**REQUIRED ACTION**
Search the entries below for the string "qcloudimg" and copy the lines that hold it.

Extracted records
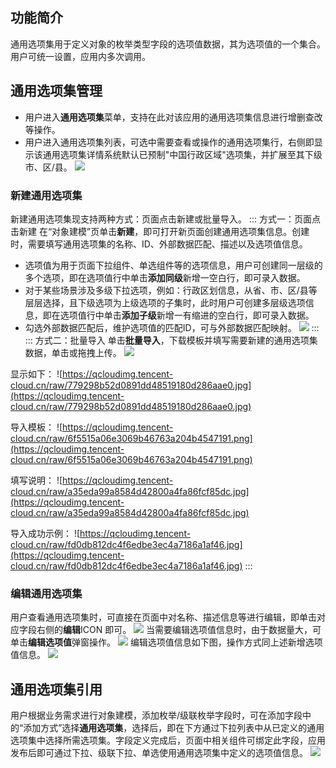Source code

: ## 功能简介

通用选项集用于定义对象的枚举类型字段的选项值数据，其为选项值的一个集合。用户可统一设置，应用内多次调用。

## 通用选项集管理

- 用户进入**通用选项集**菜单，支持在此对该应用的通用选项集信息进行增删查改等操作。
- 用户进入通用选项集列表，可选中需要查看或操作的通用选项集行，右侧即显示该通用选项集详情系统默认已预制"中国行政区域"选项集，并扩展至其下级市、区/县。
![](https://qcloudimg.tencent-cloud.cn/raw/3bf0fbbab037163ea22d536d1e02b990.png)

### 新建通用选项集

新建通用选项集现支持两种方式：页面点击新建或批量导入。
<dx-tabs>
::: 方式一：页面点击新建
在“对象建模”页单击**新建**，即可打开新页面创建通用选项集信息。创建时，需要填写通用选项集的名称、ID、外部数据匹配、描述以及选项值信息。

- 选项值为用于页面下拉组件、单选组件等的选项信息，用户可创建同一层级的多个选项，即在选项值行中单击**添加同级**新增一空白行，即可录入数据。
- 对于某些场景涉及多级下拉选项，例如：行政区划信息，从省、市、区/县等层层选择，且下级选项为上级选项的子集时，此时用户可创建多层级选项信息，即在选项值行中单击**添加子级**新增一有缩进的空白行，即可录入数据。 
- 勾选外部数据匹配后，维护选项值的匹配ID，可与外部数据匹配映射。
![](https://qcloudimg.tencent-cloud.cn/raw/416d87971fd40221a8a6e23b6f402326.png)
:::
::: 方式二：批量导入
单击**批量导入**，下载模板并填写需要新建的通用选项集数据，单击或拖拽上传。
![](https://qcloudimg.tencent-cloud.cn/raw/1b099e1d7317868a4557559dd795a785.png)

显示如下：
![https://qcloudimg.tencent-cloud.cn/raw/779298b52d0891dd48519180d286aae0.jpg](https://qcloudimg.tencent-cloud.cn/raw/779298b52d0891dd48519180d286aae0.jpg)

导入模板：
![https://qcloudimg.tencent-cloud.cn/raw/6f5515a06e3069b46763a204b4547191.png](https://qcloudimg.tencent-cloud.cn/raw/6f5515a06e3069b46763a204b4547191.png)

填写说明：
![https://qcloudimg.tencent-cloud.cn/raw/a35eda99a8584d42800a4fa86fcf85dc.jpg](https://qcloudimg.tencent-cloud.cn/raw/a35eda99a8584d42800a4fa86fcf85dc.jpg)

导入成功示例：
![https://qcloudimg.tencent-cloud.cn/raw/fd0db812dc4f6edbe3ec4a7186a1af46.jpg](https://qcloudimg.tencent-cloud.cn/raw/fd0db812dc4f6edbe3ec4a7186a1af46.jpg)
:::
</dx-tabs>





### 编辑通用选项集

用户查看通用选项集时，可直接在页面中对名称、描述信息等进行编辑，即单击对应字段右侧的**编辑**ICON 即可。
![](https://qcloudimg.tencent-cloud.cn/raw/bc245ee6f6c4d7e5f156c692514e6e00.png)
当需要编辑选项值信息时，由于数据量大，可单击**编辑选项值**弹窗操作。
![](https://qcloudimg.tencent-cloud.cn/raw/d57408236ec24105122b0e70301f5e4e.png)
编辑选项值信息如下图，操作方式同上述新增选项值信息。
![](https://qcloudimg.tencent-cloud.cn/raw/a771ea19b5a686e2399fed0d2c58924c.png)
       

## 通用选项集引用

用户根据业务需求进行对象建模，添加枚举/级联枚举字段时，可在添加字段中的“添加方式”选择**通用选项集**，选择后，即在下方通过下拉列表中从已定义的通用选项集中选择所需选项集。字段定义完成后，页面中相关组件可绑定此字段，应用发布后即可通过下拉、级联下拉、单选使用通用选项集中定义的选项值信息。
![](https://qcloudimg.tencent-cloud.cn/raw/5a9201288f46810d4d033e1b128c86ae.jpg)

**EXERCISE OUTPUT**
![](https://qcloudimg.tencent-cloud.cn/raw/3bf0fbbab037163ea22d536d1e02b990.png)
![](https://qcloudimg.tencent-cloud.cn/raw/416d87971fd40221a8a6e23b6f402326.png)
![](https://qcloudimg.tencent-cloud.cn/raw/1b099e1d7317868a4557559dd795a785.png)
![https://qcloudimg.tencent-cloud.cn/raw/779298b52d0891dd48519180d286aae0.jpg](https://qcloudimg.tencent-cloud.cn/raw/779298b52d0891dd48519180d286aae0.jpg)
![https://qcloudimg.tencent-cloud.cn/raw/6f5515a06e3069b46763a204b4547191.png](https://qcloudimg.tencent-cloud.cn/raw/6f5515a06e3069b46763a204b4547191.png)
![https://qcloudimg.tencent-cloud.cn/raw/a35eda99a8584d42800a4fa86fcf85dc.jpg](https://qcloudimg.tencent-cloud.cn/raw/a35eda99a8584d42800a4fa86fcf85dc.jpg)
![https://qcloudimg.tencent-cloud.cn/raw/fd0db812dc4f6edbe3ec4a7186a1af46.jpg](https://qcloudimg.tencent-cloud.cn/raw/fd0db812dc4f6edbe3ec4a7186a1af46.jpg)
![](https://qcloudimg.tencent-cloud.cn/raw/bc245ee6f6c4d7e5f156c692514e6e00.png)
![](https://qcloudimg.tencent-cloud.cn/raw/d57408236ec24105122b0e70301f5e4e.png)
![](https://qcloudimg.tencent-cloud.cn/raw/a771ea19b5a686e2399fed0d2c58924c.png)
![](https://qcloudimg.tencent-cloud.cn/raw/5a9201288f46810d4d033e1b128c86ae.jpg)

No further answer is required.